= DIRECTIONS FOR THIS TASK =
If a line below includes the string "전송된다", copy it.
+++++
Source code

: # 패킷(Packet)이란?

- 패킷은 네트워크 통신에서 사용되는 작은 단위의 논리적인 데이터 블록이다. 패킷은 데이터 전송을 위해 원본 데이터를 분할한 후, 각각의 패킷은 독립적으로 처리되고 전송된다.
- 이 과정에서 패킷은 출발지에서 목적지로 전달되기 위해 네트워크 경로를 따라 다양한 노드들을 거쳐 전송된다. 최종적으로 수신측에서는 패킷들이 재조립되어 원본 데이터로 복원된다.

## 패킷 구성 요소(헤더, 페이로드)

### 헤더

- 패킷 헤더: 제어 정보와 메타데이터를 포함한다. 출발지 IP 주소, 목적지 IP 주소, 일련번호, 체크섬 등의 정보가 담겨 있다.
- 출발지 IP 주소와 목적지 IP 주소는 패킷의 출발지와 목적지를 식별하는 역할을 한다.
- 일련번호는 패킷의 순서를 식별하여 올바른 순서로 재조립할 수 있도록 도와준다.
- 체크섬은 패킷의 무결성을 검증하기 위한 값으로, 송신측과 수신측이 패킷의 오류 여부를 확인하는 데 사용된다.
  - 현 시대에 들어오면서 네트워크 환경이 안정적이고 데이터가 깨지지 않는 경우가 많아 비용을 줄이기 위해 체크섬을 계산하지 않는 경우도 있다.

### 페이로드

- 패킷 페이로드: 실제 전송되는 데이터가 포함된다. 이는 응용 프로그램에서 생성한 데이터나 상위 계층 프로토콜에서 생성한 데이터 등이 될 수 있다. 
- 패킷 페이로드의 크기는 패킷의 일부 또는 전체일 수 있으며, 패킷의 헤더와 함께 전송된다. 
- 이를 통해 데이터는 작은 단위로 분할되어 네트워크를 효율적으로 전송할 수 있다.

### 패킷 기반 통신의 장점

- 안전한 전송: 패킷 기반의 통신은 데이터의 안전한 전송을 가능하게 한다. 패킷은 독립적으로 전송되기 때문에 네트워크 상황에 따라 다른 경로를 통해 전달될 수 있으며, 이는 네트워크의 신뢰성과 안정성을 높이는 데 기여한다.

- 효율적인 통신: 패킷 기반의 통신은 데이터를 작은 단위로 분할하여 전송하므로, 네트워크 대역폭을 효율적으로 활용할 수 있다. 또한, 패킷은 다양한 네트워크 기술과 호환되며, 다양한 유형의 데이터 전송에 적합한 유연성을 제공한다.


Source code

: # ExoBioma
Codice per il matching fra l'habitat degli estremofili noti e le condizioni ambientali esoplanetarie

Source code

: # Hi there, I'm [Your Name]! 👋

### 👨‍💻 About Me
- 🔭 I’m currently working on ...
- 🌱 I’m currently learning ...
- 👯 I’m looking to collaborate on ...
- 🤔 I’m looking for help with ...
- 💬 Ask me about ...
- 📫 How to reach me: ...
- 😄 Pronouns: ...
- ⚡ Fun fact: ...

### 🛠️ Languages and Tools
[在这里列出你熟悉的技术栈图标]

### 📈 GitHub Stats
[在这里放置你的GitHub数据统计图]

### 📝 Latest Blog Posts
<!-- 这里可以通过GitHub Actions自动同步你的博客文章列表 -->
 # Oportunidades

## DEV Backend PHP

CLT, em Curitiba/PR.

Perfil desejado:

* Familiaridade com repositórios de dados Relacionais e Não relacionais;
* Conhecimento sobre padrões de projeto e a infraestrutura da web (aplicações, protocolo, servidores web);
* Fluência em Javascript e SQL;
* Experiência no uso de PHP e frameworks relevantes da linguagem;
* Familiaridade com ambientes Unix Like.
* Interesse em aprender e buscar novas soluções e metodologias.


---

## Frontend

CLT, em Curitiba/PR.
+++++
= SOLUTION FOR THIS EXERCISE =
- 패킷은 네트워크 통신에서 사용되는 작은 단위의 논리적인 데이터 블록이다. 패킷은 데이터 전송을 위해 원본 데이터를 분할한 후, 각각의 패킷은 독립적으로 처리되고 전송된다.
- 이 과정에서 패킷은 출발지에서 목적지로 전달되기 위해 네트워크 경로를 따라 다양한 노드들을 거쳐 전송된다. 최종적으로 수신측에서는 패킷들이 재조립되어 원본 데이터로 복원된다.
- 패킷 페이로드의 크기는 패킷의 일부 또는 전체일 수 있으며, 패킷의 헤더와 함께 전송된다. 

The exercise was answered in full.